Fizemos uma bela campanha. A estreia foi difícil (2 x 1) contra a Turquia, com um gol de Ronaldo e, no final, conseguimos desempatar com um pênalti malandro cavado por Luizão (que acabara de entrar no lugar do Fenômeno, em recuperação, sem ritmo), que Rivaldo converteu. Passeamos sobre a China (4 x 0), em gramados da Coreia.

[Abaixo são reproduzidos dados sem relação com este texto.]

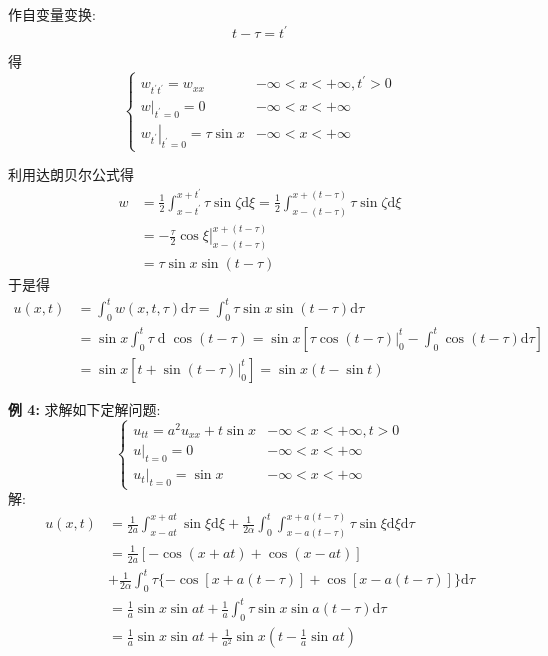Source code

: 作自变量变换:
$$
t-\tau=t^{\prime}
$$

得
$$
\left\{\begin{array}{ll}
w_{t^{\prime} t^{\prime}}=w_{x x} & -\infty<x<+\infty, t^{\prime}>0 \\
\left.w\right|_{t^{\prime}=0}=0 & -\infty<x<+\infty \\
\left.w_{t^{\prime}}\right|_{t^{\prime}=0}=\tau \sin x & -\infty<x<+\infty
\end{array}\right.
$$

利用达朗贝尔公式得
$$
\begin{aligned}
w & =\frac{1}{2} \int_{x-t^{\prime}}^{x+t^{\prime}} \tau \sin \zeta \mathrm{d} \xi=\frac{1}{2} \int_{x-(t-\tau)}^{x+(t-\tau)} \tau \sin \zeta \mathrm{d} \xi \\
& =-\left.\frac{\tau}{2} \cos \xi\right|_{x-(t-\tau)} ^{x+(t-\tau)} \\
& =\tau \sin x \sin (t-\tau)
\end{aligned}
$$
于是得
$$
\begin{aligned}
u(x, t) & =\int_{0}^{t} w(x, t, \tau) \mathrm{d} \tau=\int_{0}^{t} \tau \sin x \sin (t-\tau) \mathrm{d} \tau \\
& =\sin x \int_{0}^{t} \tau \operatorname{d} \cos (t-\tau)=\sin x\left[\left.\tau \cos (t-\tau)\right|_{0} ^{t}-\int_{0}^{t} \cos (t-\tau) \mathrm{d} \tau\right] \\
& =\sin x\left[t+\left.\sin (t-\tau)\right|_{0} ^{t}\right]=\sin x(t-\sin t)
\end{aligned}
$$

\textbf{例 4:} 求解如下定解问题:
$$
\left\{\begin{array}{ll}
u_{t t}=a^{2} u_{x x}+t \sin x & -\infty<x<+\infty, t>0 \\
\left.u\right|_{t=0}=0 & -\infty<x<+\infty \\
\left.u_{t}\right|_{t=0}=\sin x & -\infty<x<+\infty
\end{array}\right.
$$
解:
$$
\begin{aligned}
u(x, t) & =\frac{1}{2 a} \int_{x-a t}^{x+a t} \sin \xi \mathrm{d} \xi+\frac{1}{2 \alpha} \int_{0}^{t} \int_{x-a(t-\tau)}^{x+a(t-\tau)} \tau \sin \xi \mathrm{d} \xi \mathrm{d} \tau \\
& =\frac{1}{2 a}[-\cos (x+a t)+\cos (x-a t)] \\
& +\frac{1}{2 \alpha} \int_{0}^{t} \tau\{-\cos [x+a(t-\tau)]+\cos [x-a(t-\tau)]\} \mathrm{d} \tau \\
& =\frac{1}{a} \sin x \sin a t+\frac{1}{a} \int_{0}^{t} \tau \sin x \sin a(t-\tau) \mathrm{d} \tau \\
& =\frac{1}{a} \sin x \sin a t+\frac{1}{a^{2}} \sin x\left(t-\frac{1}{a} \sin a t\right) 
\end{aligned}
$$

E lá mesmo enfiamos 5 x 2 na Costa Rica, com mais dois gols de Ronaldo, ainda penando na fisioterapia mas entregando em campo tudo o que podia. Estávamos classificados. O jogo seguinte, muito parelho, foi contra a Bélgica (2 x 0), luminosidades de Rivaldo e Ronaldo. 


A batalha seguinte, já de volta ao Japão, foi contra poderosa Inglaterra, que abriu o placar, mas empatamos ainda no primeiro tempo numa pintura de jogada de Ronaldinho e gol de Rivaldo. No segundo tempo, ‘o bruxo‘ Ronaldinho fez um ‘gol espírita‘ (daqueles que ninguém acredita), batendo falta da intermediária, pela meia direita; todos esperavam um cruzamento, até o goleiro inglês, mas a bola morreu no ângulo. Ele, craque de habilidades diferenciadas, jura por Deus que bateu no gol consciente, pois percebera que o goleiro inglês se adiantava, costumava se postar na frente da linha da pequena área. O chute de Ronaldinho o encobriu, ele bateu-se de costas na trave, ao tentar tirar a bola. Um golaço!  Terminamos com 10 em campo, o mesmo Ronaldinho atingiu o gringo com uma solada e foi expulso, aos 17min. De resto, o goleiro Marcos e a boa zaga brasileira garantiram o triunfo. 


A semifinal seria contra os turcos. Outra disputa renhida, 1 x 0, gol de Ronaldo, de bicuda, já na segunda etapa. Mais uma grande jornada do goleiro Marcos, garantindo atrás.


E estávamos na final, contra a sempre obstinada Alemanha do goleirão Kahn, do becão Metzelder, do meia Schneider, do artilheiro Klose, do treinador Rudi Völler. A decisão foi no dia 30 de junho, um domingo, no International Stadium de Yokohama/Japão, com mais de 70 mil presentes, arbitragem italiana.       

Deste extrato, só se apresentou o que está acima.